次に(1)式で$y=0$ とすると2次方程式
$ax^2+bx+c=0$ ・・・(5)
が得られる。式を変形してこれを解くと
$x=\dfrac{-b\pm\sqrt(b^2-4ac)}{2a}$ ・・・(6)
が解として得られる。この2つの解のうち小さい方
$x=\dfrac{-b-\sqrt(b^2-4ac)}{2a}$ ・・・(7)
が二次関数(1)が$x$軸と交わる点$Q_1$の$x$座標を表し、大きい方
$x=\dfrac{-b+\sqrt(b^2-4ac)}{2a}$ ・・・(8)
が二次関数(1)が$x$軸と交わる点$Q_2$点の$x$座標を表している。
以上から、(1)式で表される二次関数の頂点$P$、二次関数と$x$軸との交点$Q_1$、$Q_2$の座標および二次関数と$y$軸の交点$R$の座標を、二次関数の係数$a$、$b$、$c$を用いて表すことが出来ることがわかる。
図1の例から二次関数(1)の係数 $a$ が正のとき二次関数は頂点が下向きであることが分かる。
図2 には二次関数(1)の係数$a$ が負のときの二次関数を示した。

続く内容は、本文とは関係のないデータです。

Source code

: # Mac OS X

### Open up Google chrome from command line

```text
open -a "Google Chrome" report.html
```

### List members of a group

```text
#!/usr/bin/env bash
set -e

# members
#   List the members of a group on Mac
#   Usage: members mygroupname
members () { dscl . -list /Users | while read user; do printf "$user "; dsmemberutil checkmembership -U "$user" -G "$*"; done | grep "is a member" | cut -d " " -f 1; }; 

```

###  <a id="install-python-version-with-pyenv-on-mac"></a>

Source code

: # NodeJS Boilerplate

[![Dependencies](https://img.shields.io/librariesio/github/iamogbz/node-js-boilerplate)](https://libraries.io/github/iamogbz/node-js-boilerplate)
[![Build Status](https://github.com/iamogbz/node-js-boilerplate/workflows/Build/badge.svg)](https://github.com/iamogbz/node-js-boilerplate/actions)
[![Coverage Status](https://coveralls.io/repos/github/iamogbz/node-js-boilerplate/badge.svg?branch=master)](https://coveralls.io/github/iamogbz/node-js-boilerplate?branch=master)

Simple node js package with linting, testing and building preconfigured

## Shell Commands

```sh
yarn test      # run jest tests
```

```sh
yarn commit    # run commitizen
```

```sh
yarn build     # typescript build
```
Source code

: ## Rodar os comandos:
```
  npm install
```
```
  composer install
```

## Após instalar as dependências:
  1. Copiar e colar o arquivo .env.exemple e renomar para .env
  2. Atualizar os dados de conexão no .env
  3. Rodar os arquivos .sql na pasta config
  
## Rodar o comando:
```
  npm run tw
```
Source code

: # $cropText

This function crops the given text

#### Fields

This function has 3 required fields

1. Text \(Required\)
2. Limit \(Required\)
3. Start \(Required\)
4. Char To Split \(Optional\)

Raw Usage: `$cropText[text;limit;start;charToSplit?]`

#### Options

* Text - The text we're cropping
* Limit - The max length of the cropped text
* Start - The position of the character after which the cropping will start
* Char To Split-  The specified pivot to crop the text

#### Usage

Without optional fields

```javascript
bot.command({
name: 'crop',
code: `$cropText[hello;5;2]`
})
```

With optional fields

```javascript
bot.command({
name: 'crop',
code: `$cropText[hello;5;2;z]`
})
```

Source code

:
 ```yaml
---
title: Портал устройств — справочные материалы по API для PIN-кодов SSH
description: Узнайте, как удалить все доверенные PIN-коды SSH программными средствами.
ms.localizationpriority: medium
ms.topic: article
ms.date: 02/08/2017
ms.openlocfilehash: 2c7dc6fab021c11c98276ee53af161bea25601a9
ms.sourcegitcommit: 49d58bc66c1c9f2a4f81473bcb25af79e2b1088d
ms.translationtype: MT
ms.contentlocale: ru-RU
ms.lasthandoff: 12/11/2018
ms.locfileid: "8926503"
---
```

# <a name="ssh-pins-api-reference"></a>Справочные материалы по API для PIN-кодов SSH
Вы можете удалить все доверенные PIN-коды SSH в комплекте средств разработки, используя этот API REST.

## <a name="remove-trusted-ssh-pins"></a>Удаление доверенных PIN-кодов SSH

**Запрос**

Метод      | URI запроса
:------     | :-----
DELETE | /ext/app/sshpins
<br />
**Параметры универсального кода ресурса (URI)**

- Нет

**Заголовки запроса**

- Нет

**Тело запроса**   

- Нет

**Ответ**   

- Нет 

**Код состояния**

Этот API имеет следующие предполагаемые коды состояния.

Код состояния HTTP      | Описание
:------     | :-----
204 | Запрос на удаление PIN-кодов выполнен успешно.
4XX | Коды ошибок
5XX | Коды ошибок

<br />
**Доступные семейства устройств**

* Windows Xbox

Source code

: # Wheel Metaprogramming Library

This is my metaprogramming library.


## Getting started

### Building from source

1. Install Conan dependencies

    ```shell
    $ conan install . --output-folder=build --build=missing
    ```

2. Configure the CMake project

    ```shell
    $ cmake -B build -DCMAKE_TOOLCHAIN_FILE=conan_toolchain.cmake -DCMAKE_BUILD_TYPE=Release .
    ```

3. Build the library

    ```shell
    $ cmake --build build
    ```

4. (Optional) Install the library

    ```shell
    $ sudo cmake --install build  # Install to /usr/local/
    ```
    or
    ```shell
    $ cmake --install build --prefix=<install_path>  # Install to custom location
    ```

この場合にも、放物線の頂点の座標は(3)、(4)式で表され、$x$軸との交点の座標は(7)、(8)式で表される。また、$y$軸との交点の座標も$c$で表される。$c$は図2から正の数であることが分かる。
図2 の二次関数においては、頂点が$y$軸より右側にあるから(3)式で表される頂点の$x$座標は正の数である。 $a$ が負であることから$b$が正の数であることが分かる。

二次関数と二次方程式の関係
二次方程式の根号内の符号が正のとき
上記の図1 、図2 のように、(1)式で表される二次関数$y$が$x$軸と2点で交わるとき、$y=0$ とおいた2次方程式は2つの実根(実数の解)を持つ。
これは図1 、図2 の何れの場合も、$a$および$c$の符号に着目すれば、図1では$a$が正、$c$が負であり、図2では$a$が負、$c$が正であるから、$-4ac$の符号は正であり、(5)式の根号内の符号が正でありことがわかる。
(5)式の根号内の符号が正のとき二次方程式が2つの実根(実数の解)を持つことは2次方程式で知られていることである。図3 (1)の二次関数がこの場合を示したものである。
二次方程式の根号内の値がゼロのとき
次に根号内の数値が0 の場合、すなわち。$b^2-4ac=0$ の場合、(5)式の2次方程式は重根
$x=-\dfrac{b}{2a}$
を解に持つ。これは二次関数が頂点で$x$軸と接する場合であり、図3(2)の図がその場合を示している。

二次方程式の根号内の符号が負のとき
最後に、根号内が負値となるとき、すなわち$b^2-4ac<0$ のとき、二次方程式は実根(実数の解)を持たない。この場合は二次関数が$x$軸と交わらず、かつ接することもない場合であり、図3(3)の図がその場合に対応する。
図3では $a$ が正(放物線の頂点が下向き)の場合を示したが、放物線と$x$軸の位置関係と2次方程式の根の種類(異なる実根、重根、虚根)の関係は $a$ が 負の場合でも同じである。
放物線とは放体が描く軌跡
物体を空中に投げたとき物体の描く軌跡が放物線である。実利面では、打球の軌跡や砲弾の射程距離を計算したりするのに必須なものであるが、ニュートンの運動方程式と微分・積分を合わせて学ぶ必要がある。